«Le peuple arménien est sage»

Zara Nazarian

Secrétaire générale de l’Union internationale de la presse francophone (UPF) résidant à Erevan, l’Arménienne Zara Nazarian commente la situation dans son pays, dix-huit mois après la Révolution de velours.

En avril et en mai 2018, des dizaines de milliers d’Arméniens ont manifesté dans la capitale et d’autres villes du pays, réclamant la démission de Serge Sarkissian. A la tête de la nation depuis plus de dix ans, l’ancien président, nommé ensuite Premier ministre, avait modifié la Constitution afin de conserver, avec cette nouvelle fonction, les pleins pouvoirs. Pas au goût des contestataires qui se sont également insurgés contre la corruption et la pauvreté frappant un grand nombre d’Arméniens. La révolution a débouché sur le départ du dirigeant controversé, réputé indéboulonnable. Lui a succédé le journaliste Nikol Pachinian, figure de proue de la contestation.

Propos recueillis par Sonya Mermoud

Zara Nazarian, secrétaire générale de l’Union de la presse francophone – qui a tenu ses assises en 2018 en Arménie – appréhende l’avenir avec optimisme. Même si tout prend beaucoup de temps…

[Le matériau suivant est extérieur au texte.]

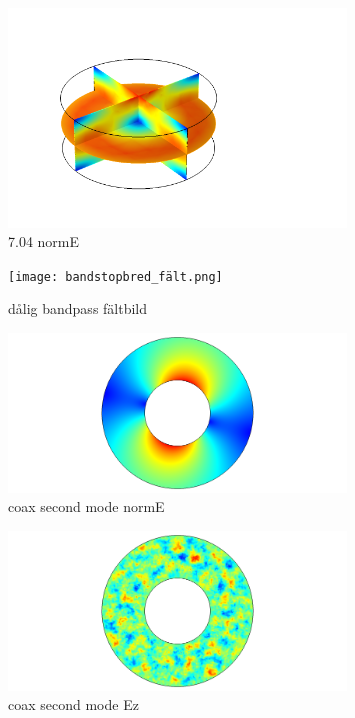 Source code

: \documentclass[a4paper]{article}
\begin{document}
\begin{figure}[h]
	\centering
	\includegraphics[width=0.8\textwidth]{7_04_normE.png}
	\caption{7.04 normE}
	\label{fig:704norme}
\end{figure}

\begin{figure}[h]
	\centering
	\texttt{[image: bandstopbred\_fält.png]}
	\caption{dålig bandpass fältbild}
	\label{fig:bandpassfält}
\end{figure}

\begin{figure}[h]
	\centering
	\includegraphics[width=0.8\textwidth]{coax_second_mode_normE.png}
	\caption{coax second mode normE}
	\label{fig:coaxnorme}
\end{figure}

\begin{figure}[h]
	\centering
	\includegraphics[width=0.8\textwidth]{coax_second_mode_Ez.png}
	\caption{coax second mode Ez}
	\label{fig:coaxez}
\end{figure}
\end{document}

Quels changements concrets a amené la Révolution de velours?

Nous avons eu droit à de vraies élections législatives, les premières depuis 25 ans (en décembre 2018, ndlr). Avant, elles faisaient plutôt l’objet d’arrangements… Il s’agit là d’un changement fondamental. Autre évolution conséquente: la libéralisation du marché d’importation, jusqu’à présent sous monopole. Mais la situation reste ambiguë. Le processus de réformes ne va pas aussi vite qu’on le souhaiterait après un quart de siècle de stagnation.

Quels principaux défis attendent le nouveau gouvernement?

Le redressement de l’économie. Et son retour dans un champ légal. Hors des zones d’ombre. Un objectif freiné par un contre-pouvoir refusant de perdre ses prérogatives. Sur ce front, les choses bougent trop lentement, les investissements restent maigres. Le taux de chômage est estimé entre 16 et 40%! Une personne sur trois vit en dessous du seuil de pauvreté. Le salaire moyen s’élève à l’équivalent de 300 euros, celui minimum à 100 euros. On ne peut rien faire avec ce dernier montant. Au niveau social, la tâche se révèle immense. Tout est à reconstruire.

Et les syndicats jouent-ils un rôle?

A ce stade pas vraiment. Il s’agit de structures héritées de l’ex-URSS – alors plus une formalité qu’autre chose – qui servaient uniquement à attribuer des places dans les sanatoriums et les maisons de santé…. Aujourd’hui, les syndicats existent toujours davantage sur le papier qu’ils ne sont vraiment actifs. Ils ne sont pas très bien organisés.

La diaspora soutient-elle l’économie?

L’argent investi par la diaspora dans le pays sert à financer des projets précis, non à renflouer les caisses de l’Etat. Comme, par exemple, l’école Tumo consacrée à la création numérique. Les Arméniens de l’extérieur (estimés à 8 millions, ndlr) apportent aussi souvent une aide financière à leur famille.

Le tourisme représente-t-il une source de revenus importante pour le pays?

Il a un réel impact, un effet bienveillant sur l’économie, mais il ne s’agit que d’un secteur parmi d’autres. Dans tous les cas, l’Arménie est une destination de vacances idéale, sûre, qui se distingue aussi par la qualité d’accueil de ses habitants.

Etes-vous confiante pour l’avenir?

Oui, bien sûr, sinon je ne resterais pas dans le pays. Je suis optimiste. Les Arméniens sont un peuple très sage, paisible, constructif, discipliné. La Révolution de velours s’est déroulée sans aucune agressivité. Pas une goutte de sang n’a été versée, pas une fleur n’a été coupée.